I say pinnacle but as a new millennium dawned The Gallant reached new heights as under a man named Jim Sinnet Linlithgow Rose went from a great Junior club to one of legend. In spring of 2001 Sinnet arrived with a number of quality players resulting in an iconic next season where Rose won all but one trophy on offer including a second Scottish Junior Cup by defeating giants Auchinleck Talbot one goal to nil at Firhill. They lost the final next year to Tayport but were consoled by a first Superleague victory.
After a barren spell Sinnet changed things up again for the 2006/07 season bringing a Superleague and Scottish Junior Cup double to Prestonfield Park. Jim Sinnet resigned from the manager’s job during the next season but it didn’t hault the club’s momentum. At the end of the season Rose held aloft the Scottish Junior Cup for the final time at Rugby Park, Largs Thistle their victims this time.
Since then further glory has come The Gallant’s way.
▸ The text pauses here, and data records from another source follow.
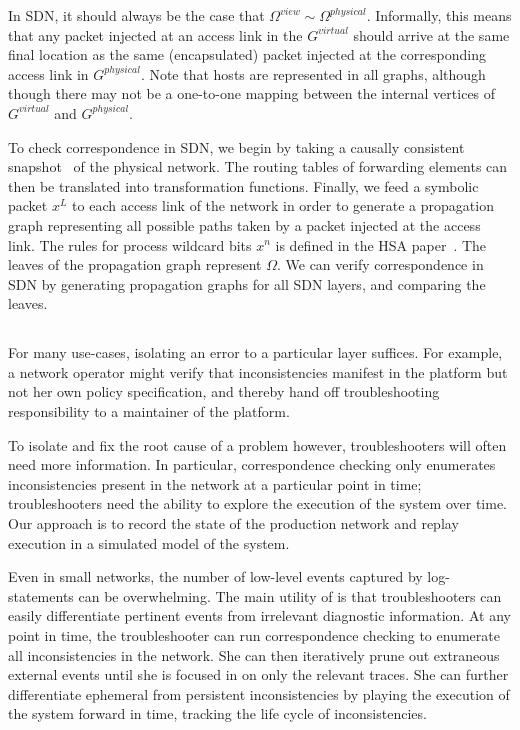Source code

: In SDN, it should always be the case that 
$\Omega^{view} \sim \Omega^{physical}$. Informally, this means that
any packet injected at an access link in the $G^{virtual}$ should arrive at
the same final location as the same (encapsulated) packet injected at the
corresponding access link in $G^{physical}$. Note that hosts are represented
in all graphs, although though there may not be a one-to-one mapping between the
internal vertices of $G^{virtual}$ and $G^{physical}$.

To check correspondence in SDN, we begin by taking a causally consistent
snapshot~\cite{Chandy:1985:DSD:214451.214456} of the physical network. The routing
tables of forwarding elements can then be translated into transformation functions.
Finally, we feed a symbolic packet $x^L$ to each access link of the network in
order to generate
a propagation graph representing all possible paths taken by a packet injected
at the access link. The rules for process wildcard bits $x^n$ is defined in
the HSA paper~\cite{hsa}. The leaves of the propagation graph represent $\Omega$. We
can verify correspondence in SDN by generating propagation graphs for all SDN layers,
and comparing the leaves.

\subsection{\SIMULATOR{}}

For many use-cases, isolating an error to a particular layer suffices.
For example, a network operator might verify that inconsistencies manifest in
the platform but not her own policy specification, and thereby hand off
troubleshooting responsibility to a maintainer of the platform. 

To isolate and fix the root cause of a problem however, troubleshooters will often
need more information. In particular, correspondence checking only enumerates
inconsistencies present in the network at a particular point in time;
troubleshooters need the ability to explore the execution of the system over
time. Our approach is to record the state of the production network and replay 
execution in a simulated model of the system.

Even in small networks,
the number of low-level events captured by
log-statements can be overwhelming. The main utility of \simulator is that
troubleshooters can easily differentiate pertinent events from
irrelevant diagnostic information. At any point in time, the troubleshooter
can run correspondence checking to enumerate all inconsistencies in the
network. She can then iteratively prune out extraneous external events until
she is focused in on only the relevant traces. She can further differentiate
ephemeral from persistent inconsistencies by playing the execution of the
system forward in time, tracking the life cycle of inconsistencies.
In 2012/13 they went undefeated in the East Region Superleague, winning by nineteen points and claiming sixty of the sixty six points on offer. In January 2016 arguably a greater achievement was made when The Rose became the first SJFA side to make the last sixteen of the senior Scottish Cup. Forfar Athletic were beaten on the way before a 4-2 defeat to top half of the Premier League side Ross County saw a noble end to their cup pursuit. As I said this season they, like so many others, have joined the senior ranks of the EoSFL, with their history, fanbase, facilities and passion for success this new beginning could be a launchpad for something huge.
I arrive in Linlithgow just after eleven flanked by a twenty something sports coach and a middle aged mother of two. I don’t normally have an entourage but certain work colleagues had been intrigued by what I get up to on match days. Just down the hill from the station is our first pub: Platform 3, an utterly brilliant wee free house with Cairngorm and Stewart Brewing on cask. It is cosy and welcoming, old boys having an early pint mixed with mother/daughter combos in for a coffee. I like the little Hornby train running high up behind the bar and the extensive collection of rubber ducks. There are many pub awards gracing the walls and shelves showing that the place is highly regarded (and rightfully so).
After a pint and the promise of returning before the train home we are off along the picturesque High Street passed various little artisan shops (Cambuslang it ain’t folks) to pub number two The Linlithgow Tap. This spotless boozer is near empty and has a central circular bar with a giant map of old Linlithgow on the ceiling above. The Orkney Dark Island is a cracking pint, Linlithgow is giving a good account of itself so far in terms of cask ales. This place could be excellent but it is difficult to see the potential when it is so dead.
Next up, across from Preston Street where the ground is, we have the curiously named Black Bitch. The name is derived from a local legend about a female hunting dog, the full story is on the wall to read but I’m in company and cannot be arsed. We walk in to what we assumed is the lounge bar adorned in pictures of black bitches and lamps formed into the shape of ebony female canines. This place is absolutely dead, even bar staff are absent and have to be summoned by a bell hung from the bar for that purpose. I take a beery misstep too, my pint of Moreland Bitter has seen better days. The gents toilet is something however, immaculately clad in faux marble wetwall and a framed Picasso print on the wall (Govan it ain’t folks).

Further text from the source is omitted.